## PROBLEM DETAILS
Which lines of the records contain the word "Verbatim"? Show each of them.

## RECORD SET
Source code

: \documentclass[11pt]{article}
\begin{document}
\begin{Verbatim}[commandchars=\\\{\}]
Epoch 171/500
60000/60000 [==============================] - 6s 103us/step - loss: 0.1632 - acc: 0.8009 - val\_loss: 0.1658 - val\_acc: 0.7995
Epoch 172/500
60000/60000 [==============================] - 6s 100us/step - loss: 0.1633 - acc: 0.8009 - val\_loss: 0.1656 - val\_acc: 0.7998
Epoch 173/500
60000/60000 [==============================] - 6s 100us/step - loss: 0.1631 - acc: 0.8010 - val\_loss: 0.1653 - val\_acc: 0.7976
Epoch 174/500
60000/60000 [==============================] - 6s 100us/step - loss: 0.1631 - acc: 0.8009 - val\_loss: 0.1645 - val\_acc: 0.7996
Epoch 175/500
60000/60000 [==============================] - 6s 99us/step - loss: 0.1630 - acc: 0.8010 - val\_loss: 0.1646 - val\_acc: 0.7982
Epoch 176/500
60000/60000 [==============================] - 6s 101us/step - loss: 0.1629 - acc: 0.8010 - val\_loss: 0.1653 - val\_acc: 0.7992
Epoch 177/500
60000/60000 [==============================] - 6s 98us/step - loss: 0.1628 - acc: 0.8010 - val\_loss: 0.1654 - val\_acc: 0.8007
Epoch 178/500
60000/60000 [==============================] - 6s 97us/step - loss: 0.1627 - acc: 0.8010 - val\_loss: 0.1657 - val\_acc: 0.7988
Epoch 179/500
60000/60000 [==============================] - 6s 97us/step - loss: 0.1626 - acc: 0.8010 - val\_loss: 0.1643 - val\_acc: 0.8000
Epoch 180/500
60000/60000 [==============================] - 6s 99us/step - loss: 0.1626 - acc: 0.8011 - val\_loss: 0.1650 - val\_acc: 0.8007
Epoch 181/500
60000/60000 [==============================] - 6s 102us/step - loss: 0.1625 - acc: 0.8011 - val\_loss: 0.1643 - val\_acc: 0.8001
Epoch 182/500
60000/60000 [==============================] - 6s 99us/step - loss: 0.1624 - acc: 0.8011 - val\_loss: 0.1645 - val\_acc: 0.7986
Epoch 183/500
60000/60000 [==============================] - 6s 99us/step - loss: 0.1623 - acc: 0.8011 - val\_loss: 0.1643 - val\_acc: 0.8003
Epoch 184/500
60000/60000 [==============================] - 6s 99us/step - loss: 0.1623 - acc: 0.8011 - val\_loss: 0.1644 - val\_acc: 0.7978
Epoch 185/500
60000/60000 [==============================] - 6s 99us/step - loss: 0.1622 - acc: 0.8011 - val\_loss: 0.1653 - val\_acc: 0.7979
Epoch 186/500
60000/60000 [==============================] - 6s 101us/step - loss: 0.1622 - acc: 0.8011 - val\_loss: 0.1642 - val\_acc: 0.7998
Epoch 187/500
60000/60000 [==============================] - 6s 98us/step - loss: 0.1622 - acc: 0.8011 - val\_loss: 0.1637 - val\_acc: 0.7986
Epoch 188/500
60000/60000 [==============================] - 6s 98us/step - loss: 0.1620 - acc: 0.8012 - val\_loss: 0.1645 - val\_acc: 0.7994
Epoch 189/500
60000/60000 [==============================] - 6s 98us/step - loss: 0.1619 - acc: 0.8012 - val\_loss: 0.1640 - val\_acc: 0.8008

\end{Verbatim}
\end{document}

## REPLY
\begin{Verbatim}[commandchars=\\\{\}]
\end{Verbatim}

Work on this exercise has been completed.